The ICC judges issued an urgent request to Nigeria to arrest and surrender Bashir and reminded the West African nation of its obligations.

“Accordingly, it is under the obligation…to execute the pending Court’s decisions concerning the arrest and surrender of Omar Al Bashir,” the three-judge chamber said in document made public on Tuesday.

The row that erupted over Bashir’s trip highlights the increasing diplomatic difficulty faced by the Sudanese leader since his indictment.

Many countries have asked Bashir publicly or privately to stay away from summits it is hosting while other world leaders refuse to meet with him. At one point in 2011 his plane was forced to return to its point of origin on his way to China after Turkmenistan and Tajikistan refused to allow him into their airspace.

In late 2011, a local judge in Nairobi issued a provisional arrest warrant for Bashir in response for a motion by the Kenyan chapter of the International Commission of Jurists (ICJ) after the government of then president Mwai Kibaki allowed the Sudanese president to attend the promulgation of the country’s new constitution in August 2010.

The ruling infuriated Bashir who expelled the Kenyan envoy and gave Nairobi two weeks to reverse the decision before imposing sanctions.

The government in Nairobi convinced Khartoum that it would appeal the decision which it did a few weeks later. The appellate court refused a request by the government to suspend the warrant against Bashir and ordered that it stays in effect until the appeal is fully heard.

It is not clear when a decision might be made on the case.

Ironically the current Kenyan president Uhuru Kenyatta himself is awaiting trial at the ICC for his alleged role in the post-election violence of 2007. However, unlike Bashir he has cooperated with the court throughout the process which likely allowed him to avoid the isolation imposed on his Sudanese peer.
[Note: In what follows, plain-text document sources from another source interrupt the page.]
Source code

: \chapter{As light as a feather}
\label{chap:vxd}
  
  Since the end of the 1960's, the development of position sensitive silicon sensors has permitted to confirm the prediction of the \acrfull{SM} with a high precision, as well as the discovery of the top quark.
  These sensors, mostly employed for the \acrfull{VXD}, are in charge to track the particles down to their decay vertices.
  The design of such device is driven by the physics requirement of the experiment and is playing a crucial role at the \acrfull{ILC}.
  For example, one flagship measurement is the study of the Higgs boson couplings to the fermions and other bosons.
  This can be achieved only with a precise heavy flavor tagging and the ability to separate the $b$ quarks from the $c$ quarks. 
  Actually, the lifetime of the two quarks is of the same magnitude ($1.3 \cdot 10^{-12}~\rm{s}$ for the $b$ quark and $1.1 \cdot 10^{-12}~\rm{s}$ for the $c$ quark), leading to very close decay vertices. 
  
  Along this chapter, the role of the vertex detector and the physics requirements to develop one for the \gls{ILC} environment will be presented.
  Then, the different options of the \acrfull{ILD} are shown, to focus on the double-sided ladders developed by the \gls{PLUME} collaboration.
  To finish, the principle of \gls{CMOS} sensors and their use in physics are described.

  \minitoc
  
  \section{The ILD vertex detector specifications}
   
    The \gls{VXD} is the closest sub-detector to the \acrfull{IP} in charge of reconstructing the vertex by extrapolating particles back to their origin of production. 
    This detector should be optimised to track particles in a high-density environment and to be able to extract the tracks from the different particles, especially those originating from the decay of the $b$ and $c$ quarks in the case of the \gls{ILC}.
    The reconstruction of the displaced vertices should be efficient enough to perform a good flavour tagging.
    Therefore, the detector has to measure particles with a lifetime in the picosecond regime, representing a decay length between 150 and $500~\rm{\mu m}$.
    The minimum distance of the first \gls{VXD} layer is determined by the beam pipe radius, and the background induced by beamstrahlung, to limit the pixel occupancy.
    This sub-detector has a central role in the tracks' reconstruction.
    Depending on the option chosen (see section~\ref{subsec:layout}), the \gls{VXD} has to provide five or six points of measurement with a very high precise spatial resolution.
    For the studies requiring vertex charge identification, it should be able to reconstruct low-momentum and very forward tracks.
Another irony is the fact that Bashir was accompanied by his health minister Bahr Idriss Abu Garda, a former Darfur rebel leader, who stood before the ICC voluntarily after being charged in the 2007 killing of African peacekeeper.

ICC judges acquitted him saying that the prosecution failed to prove that ABu Garda played a role in the deadly assault that left 12 soldiers dead and wounded eight others.